Exercise brief
From the line containing "funciona implicitamente, nos" down to the line containing "Até o C++03, os" in the records below, reproduce every line exactly, ends included, and omit all others.

Dataset extract
**********
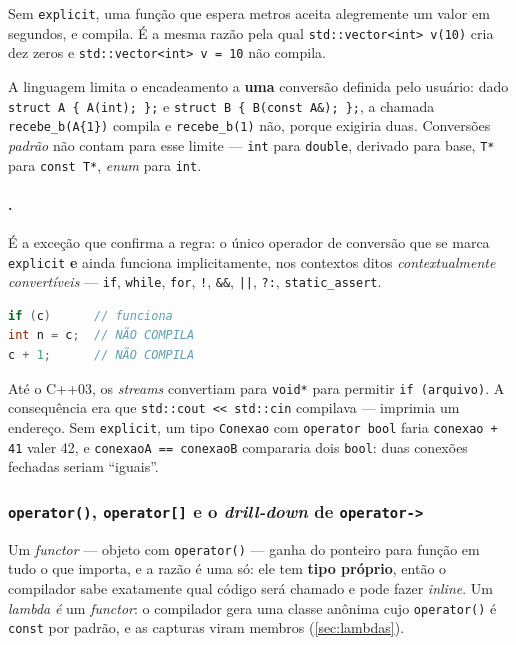 Sem \texttt{explicit}, uma função que espera metros aceita alegremente um valor
em segundos, e compila. É a mesma razão pela qual
\texttt{std::vector<int> v(10)} cria dez zeros e \texttt{std::vector<int> v = 10}
não compila.

A linguagem limita o encadeamento a \textbf{uma} conversão definida pelo
usuário: dado \texttt{struct A \{ A(int); \};} e \texttt{struct B \{ B(const
A\&); \};}, a chamada \texttt{recebe\_b(A\{1\})} compila e
\texttt{recebe\_b(1)} não, porque exigiria duas. Conversões \emph{padrão} não
contam para esse limite --- \texttt{int} para \texttt{double}, derivado para
base, \texttt{T*} para \texttt{const T*}, \emph{enum} para \texttt{int}.

\paragraph{.} É a exceção que confirma a regra:
o único operador de conversão que se marca \texttt{explicit} \textbf{e} ainda
funciona implicitamente, nos contextos ditos \emph{contextualmente
convertíveis} --- \texttt{if}, \texttt{while}, \texttt{for}, \texttt{!},
\texttt{\&\&}, \texttt{||}, \texttt{?:}, \texttt{static\_assert}.

\begin{lstlisting}[style=bt, language=C++,
    caption={O que \texttt{explicit} impede sem impedir o uso pretendido.}]
if (c)      // funciona
int n = c;  // NÃO COMPILA
c + 1;      // NÃO COMPILA
\end{lstlisting}

\begin{porque}
Até o C++03, os \emph{streams} convertiam para \texttt{void*} para permitir
\texttt{if (arquivo)}. A consequência era que \texttt{std::cout << std::cin}
compilava --- imprimia um endereço. Sem \texttt{explicit}, um tipo
\texttt{Conexao} com \texttt{operator bool} faria \texttt{conexao + 41} valer 42,
e \texttt{conexaoA == conexaoB} compararia dois \texttt{bool}: duas conexões
fechadas seriam ``iguais''.
\end{porque}

\subsubsection{\texttt{operator()}, \texttt{operator[]} e o \emph{drill-down} de \texttt{operator->}}

Um \emph{functor} --- objeto com \texttt{operator()} --- ganha do ponteiro para
função em tudo o que importa, e a razão é uma só: ele tem \textbf{tipo próprio},
então o compilador sabe exatamente qual código será chamado e pode fazer
\emph{inline}. Um \emph{lambda} \emph{é} um \emph{functor}: o compilador gera
uma classe anônima cujo \texttt{operator()} é \texttt{const} por padrão, e as
capturas viram membros (\cref{sec:lambdas}).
**********
Answer to this exercise
funciona implicitamente, nos contextos ditos \emph{contextualmente
convertíveis} --- \texttt{if}, \texttt{while}, \texttt{for}, \texttt{!},
\texttt{\&\&}, \texttt{||}, \texttt{?:}, \texttt{static\_assert}.

\begin{lstlisting}[style=bt, language=C++,
    caption={O que \texttt{explicit} impede sem impedir o uso pretendido.}]
if (c)      // funciona
int n = c;  // NÃO COMPILA
c + 1;      // NÃO COMPILA
\end{lstlisting}

\begin{porque}
Até o C++03, os \emph{streams} convertiam para \texttt{void*} para permitir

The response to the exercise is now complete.